Individual Based Model (IBM) in ecology describes population dynamics by modelling the processes of each individual of this population. The individuals (or agents) can interact with the other agents and their environment and each individual could be unique and autonomous. Moreover, an IBM model can be coupled to a DEB model which describes the physiological processes of each individual (maintenance, growth, reproduction).

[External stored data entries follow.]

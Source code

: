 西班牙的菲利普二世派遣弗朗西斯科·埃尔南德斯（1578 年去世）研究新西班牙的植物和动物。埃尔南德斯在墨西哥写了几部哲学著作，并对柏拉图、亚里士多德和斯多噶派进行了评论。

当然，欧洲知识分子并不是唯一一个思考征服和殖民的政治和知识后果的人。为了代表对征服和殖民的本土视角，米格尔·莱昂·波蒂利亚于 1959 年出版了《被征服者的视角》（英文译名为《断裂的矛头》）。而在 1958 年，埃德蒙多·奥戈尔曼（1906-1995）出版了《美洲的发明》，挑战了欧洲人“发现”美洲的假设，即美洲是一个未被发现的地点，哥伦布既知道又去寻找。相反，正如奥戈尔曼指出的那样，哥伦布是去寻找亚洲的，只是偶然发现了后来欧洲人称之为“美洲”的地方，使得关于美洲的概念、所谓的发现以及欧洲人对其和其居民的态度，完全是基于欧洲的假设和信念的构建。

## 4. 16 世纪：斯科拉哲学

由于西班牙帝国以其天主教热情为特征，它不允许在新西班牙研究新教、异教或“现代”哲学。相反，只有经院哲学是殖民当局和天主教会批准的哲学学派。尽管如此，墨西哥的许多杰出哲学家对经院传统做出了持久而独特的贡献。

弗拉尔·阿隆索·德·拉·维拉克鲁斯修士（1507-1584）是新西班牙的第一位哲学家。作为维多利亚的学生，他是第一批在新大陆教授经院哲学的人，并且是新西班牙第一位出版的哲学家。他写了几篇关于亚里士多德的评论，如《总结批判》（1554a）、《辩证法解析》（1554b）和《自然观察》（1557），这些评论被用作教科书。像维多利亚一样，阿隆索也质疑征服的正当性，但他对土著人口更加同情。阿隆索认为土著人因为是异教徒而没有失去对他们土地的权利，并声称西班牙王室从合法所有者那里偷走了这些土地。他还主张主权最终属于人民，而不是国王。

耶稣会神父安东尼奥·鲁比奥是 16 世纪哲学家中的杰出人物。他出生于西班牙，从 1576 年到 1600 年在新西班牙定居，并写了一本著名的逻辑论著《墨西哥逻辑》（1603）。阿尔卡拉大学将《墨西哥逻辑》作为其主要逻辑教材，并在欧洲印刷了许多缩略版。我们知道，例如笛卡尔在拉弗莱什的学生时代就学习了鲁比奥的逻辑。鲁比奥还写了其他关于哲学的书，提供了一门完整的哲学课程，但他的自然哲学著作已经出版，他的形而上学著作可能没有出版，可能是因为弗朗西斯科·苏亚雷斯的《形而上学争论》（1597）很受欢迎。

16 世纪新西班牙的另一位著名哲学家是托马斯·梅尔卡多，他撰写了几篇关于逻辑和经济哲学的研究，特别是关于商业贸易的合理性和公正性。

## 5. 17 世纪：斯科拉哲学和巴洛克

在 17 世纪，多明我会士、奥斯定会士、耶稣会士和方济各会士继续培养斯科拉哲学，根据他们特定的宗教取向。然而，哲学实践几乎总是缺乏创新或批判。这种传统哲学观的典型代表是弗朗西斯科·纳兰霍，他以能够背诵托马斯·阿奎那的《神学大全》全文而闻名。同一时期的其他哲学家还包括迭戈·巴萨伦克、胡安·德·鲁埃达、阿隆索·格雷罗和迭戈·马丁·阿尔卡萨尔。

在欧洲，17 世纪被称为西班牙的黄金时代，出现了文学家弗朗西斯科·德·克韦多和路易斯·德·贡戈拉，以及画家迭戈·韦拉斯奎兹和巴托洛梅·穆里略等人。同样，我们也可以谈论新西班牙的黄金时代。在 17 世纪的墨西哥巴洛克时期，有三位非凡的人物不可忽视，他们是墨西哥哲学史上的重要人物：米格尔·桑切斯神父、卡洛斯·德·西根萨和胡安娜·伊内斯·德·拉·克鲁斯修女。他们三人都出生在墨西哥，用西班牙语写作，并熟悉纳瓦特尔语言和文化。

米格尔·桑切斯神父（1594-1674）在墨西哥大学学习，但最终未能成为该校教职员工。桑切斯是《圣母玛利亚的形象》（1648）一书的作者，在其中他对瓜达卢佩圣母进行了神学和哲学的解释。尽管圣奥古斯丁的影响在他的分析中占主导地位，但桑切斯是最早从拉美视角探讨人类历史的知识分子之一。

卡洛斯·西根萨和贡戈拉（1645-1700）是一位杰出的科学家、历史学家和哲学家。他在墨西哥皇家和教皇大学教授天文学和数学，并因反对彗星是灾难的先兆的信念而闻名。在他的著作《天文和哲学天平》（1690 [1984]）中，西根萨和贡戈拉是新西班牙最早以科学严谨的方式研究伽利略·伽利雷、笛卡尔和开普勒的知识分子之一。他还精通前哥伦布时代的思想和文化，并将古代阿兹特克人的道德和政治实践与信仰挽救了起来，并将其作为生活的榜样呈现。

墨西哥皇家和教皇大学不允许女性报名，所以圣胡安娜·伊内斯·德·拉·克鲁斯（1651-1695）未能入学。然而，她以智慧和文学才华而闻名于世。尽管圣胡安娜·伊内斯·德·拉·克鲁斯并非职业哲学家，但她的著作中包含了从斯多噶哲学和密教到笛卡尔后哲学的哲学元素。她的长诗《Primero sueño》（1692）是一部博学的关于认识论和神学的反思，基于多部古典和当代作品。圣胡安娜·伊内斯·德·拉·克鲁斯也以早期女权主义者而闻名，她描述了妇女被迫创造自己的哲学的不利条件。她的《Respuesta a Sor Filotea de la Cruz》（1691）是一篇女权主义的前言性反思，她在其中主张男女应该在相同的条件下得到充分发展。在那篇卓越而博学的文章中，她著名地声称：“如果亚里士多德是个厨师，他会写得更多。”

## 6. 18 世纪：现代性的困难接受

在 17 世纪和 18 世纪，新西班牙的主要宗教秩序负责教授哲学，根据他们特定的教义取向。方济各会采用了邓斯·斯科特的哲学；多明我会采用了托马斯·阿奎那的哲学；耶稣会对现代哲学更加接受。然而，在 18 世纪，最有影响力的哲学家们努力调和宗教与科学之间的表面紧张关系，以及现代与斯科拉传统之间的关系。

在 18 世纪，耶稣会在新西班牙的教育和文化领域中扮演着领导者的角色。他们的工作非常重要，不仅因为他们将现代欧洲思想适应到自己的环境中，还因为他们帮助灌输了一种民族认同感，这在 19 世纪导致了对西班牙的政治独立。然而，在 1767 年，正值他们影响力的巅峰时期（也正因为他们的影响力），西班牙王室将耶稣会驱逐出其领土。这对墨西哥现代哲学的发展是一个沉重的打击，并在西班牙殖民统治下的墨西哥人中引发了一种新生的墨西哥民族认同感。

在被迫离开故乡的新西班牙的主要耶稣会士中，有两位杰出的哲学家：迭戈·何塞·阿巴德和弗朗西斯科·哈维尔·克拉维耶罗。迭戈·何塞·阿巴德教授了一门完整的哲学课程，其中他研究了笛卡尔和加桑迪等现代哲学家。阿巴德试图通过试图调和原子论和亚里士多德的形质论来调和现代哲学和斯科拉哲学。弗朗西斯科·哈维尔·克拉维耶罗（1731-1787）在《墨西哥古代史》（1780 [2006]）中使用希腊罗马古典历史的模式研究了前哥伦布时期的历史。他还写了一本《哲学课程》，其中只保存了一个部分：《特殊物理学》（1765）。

IBM models are useful to understand the resulting population-level properties such as persistence, resilience or regulation from all the interactions between the individuals and their environment. They can for example be used to answer scientific questions and help decision making and management. Moreover, such models are gaining increasing interest in ecotoxicology because they incorporate available mechanistic knowledge on the links between responses at the individual level and responses at the population level. Hence, they can predict the effects of a chemical on a population from the effects observed on organisms in laboratory experiments. To this goal, IBM models have first to be able to describe accurately the population dynamics within different ecological conditions in order to be use in ecotoxicology to detect the direct and indirect effects of a chemical on this population.

The consequence of the high level of complexity and precision of IBMs is that these models need a large amount of data on the physiological processes involved at the organism-level. Then, nesting a DEB model within a population dynamics IBM can be useful when existing models and/or data on organism level physiology are available.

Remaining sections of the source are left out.